**REQUIRED ACTION**
Write out the data that follows. Keep every character unchanged.
====== RECORDS PROVIDED ======
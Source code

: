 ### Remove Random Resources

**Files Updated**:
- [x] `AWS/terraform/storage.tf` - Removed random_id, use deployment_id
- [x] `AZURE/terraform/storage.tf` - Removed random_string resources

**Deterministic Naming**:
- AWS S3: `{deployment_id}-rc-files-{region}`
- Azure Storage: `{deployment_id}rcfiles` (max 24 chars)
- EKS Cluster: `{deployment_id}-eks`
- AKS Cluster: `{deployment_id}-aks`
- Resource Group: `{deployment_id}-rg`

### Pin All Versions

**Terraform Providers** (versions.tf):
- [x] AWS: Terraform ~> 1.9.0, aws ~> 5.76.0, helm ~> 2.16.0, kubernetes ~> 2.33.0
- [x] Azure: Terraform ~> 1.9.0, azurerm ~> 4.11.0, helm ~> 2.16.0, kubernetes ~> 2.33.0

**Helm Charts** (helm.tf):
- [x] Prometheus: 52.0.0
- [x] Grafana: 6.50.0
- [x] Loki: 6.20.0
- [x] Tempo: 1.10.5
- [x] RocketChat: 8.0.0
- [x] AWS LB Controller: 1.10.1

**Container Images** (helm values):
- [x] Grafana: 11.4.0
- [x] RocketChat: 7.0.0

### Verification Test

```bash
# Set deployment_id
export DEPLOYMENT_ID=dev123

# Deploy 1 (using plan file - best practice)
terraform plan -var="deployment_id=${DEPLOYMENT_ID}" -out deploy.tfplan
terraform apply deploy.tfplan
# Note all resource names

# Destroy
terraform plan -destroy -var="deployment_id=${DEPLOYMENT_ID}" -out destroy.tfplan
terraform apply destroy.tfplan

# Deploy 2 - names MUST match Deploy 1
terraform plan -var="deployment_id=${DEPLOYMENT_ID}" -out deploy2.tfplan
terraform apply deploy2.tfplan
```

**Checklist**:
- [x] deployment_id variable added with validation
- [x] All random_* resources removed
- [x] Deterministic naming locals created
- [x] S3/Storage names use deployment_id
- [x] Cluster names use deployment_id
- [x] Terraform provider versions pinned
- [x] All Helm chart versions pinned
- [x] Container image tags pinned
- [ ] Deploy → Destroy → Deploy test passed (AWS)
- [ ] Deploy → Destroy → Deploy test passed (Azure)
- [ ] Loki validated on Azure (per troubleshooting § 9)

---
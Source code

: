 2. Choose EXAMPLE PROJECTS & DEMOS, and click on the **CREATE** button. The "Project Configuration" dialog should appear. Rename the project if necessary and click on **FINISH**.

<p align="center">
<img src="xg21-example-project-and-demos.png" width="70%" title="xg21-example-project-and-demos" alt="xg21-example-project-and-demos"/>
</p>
======
**PROBLEM SOLUTION**
Source code

: ### Remove Random Resources

**Files Updated**:
- [x] `AWS/terraform/storage.tf` - Removed random_id, use deployment_id
- [x] `AZURE/terraform/storage.tf` - Removed random_string resources

**Deterministic Naming**:
- AWS S3: `{deployment_id}-rc-files-{region}`
- Azure Storage: `{deployment_id}rcfiles` (max 24 chars)
- EKS Cluster: `{deployment_id}-eks`
- AKS Cluster: `{deployment_id}-aks`
- Resource Group: `{deployment_id}-rg`

### Pin All Versions

**Terraform Providers** (versions.tf):
- [x] AWS: Terraform ~> 1.9.0, aws ~> 5.76.0, helm ~> 2.16.0, kubernetes ~> 2.33.0
- [x] Azure: Terraform ~> 1.9.0, azurerm ~> 4.11.0, helm ~> 2.16.0, kubernetes ~> 2.33.0

**Helm Charts** (helm.tf):
- [x] Prometheus: 52.0.0
- [x] Grafana: 6.50.0
- [x] Loki: 6.20.0
- [x] Tempo: 1.10.5
- [x] RocketChat: 8.0.0
- [x] AWS LB Controller: 1.10.1

**Container Images** (helm values):
- [x] Grafana: 11.4.0
- [x] RocketChat: 7.0.0

### Verification Test

```bash
# Set deployment_id
export DEPLOYMENT_ID=dev123

# Deploy 1 (using plan file - best practice)
terraform plan -var="deployment_id=${DEPLOYMENT_ID}" -out deploy.tfplan
terraform apply deploy.tfplan
# Note all resource names

# Destroy
terraform plan -destroy -var="deployment_id=${DEPLOYMENT_ID}" -out destroy.tfplan
terraform apply destroy.tfplan

# Deploy 2 - names MUST match Deploy 1
terraform plan -var="deployment_id=${DEPLOYMENT_ID}" -out deploy2.tfplan
terraform apply deploy2.tfplan
```

**Checklist**:
- [x] deployment_id variable added with validation
- [x] All random_* resources removed
- [x] Deterministic naming locals created
- [x] S3/Storage names use deployment_id
- [x] Cluster names use deployment_id
- [x] Terraform provider versions pinned
- [x] All Helm chart versions pinned
- [x] Container image tags pinned
- [ ] Deploy → Destroy → Deploy test passed (AWS)
- [ ] Deploy → Destroy → Deploy test passed (Azure)
- [ ] Loki validated on Azure (per troubleshooting § 9)

---
Source code

: 2. Choose EXAMPLE PROJECTS & DEMOS, and click on the **CREATE** button. The "Project Configuration" dialog should appear. Rename the project if necessary and click on **FINISH**.

<p align="center">
<img src="xg21-example-project-and-demos.png" width="70%" title="xg21-example-project-and-demos" alt="xg21-example-project-and-demos"/>
</p>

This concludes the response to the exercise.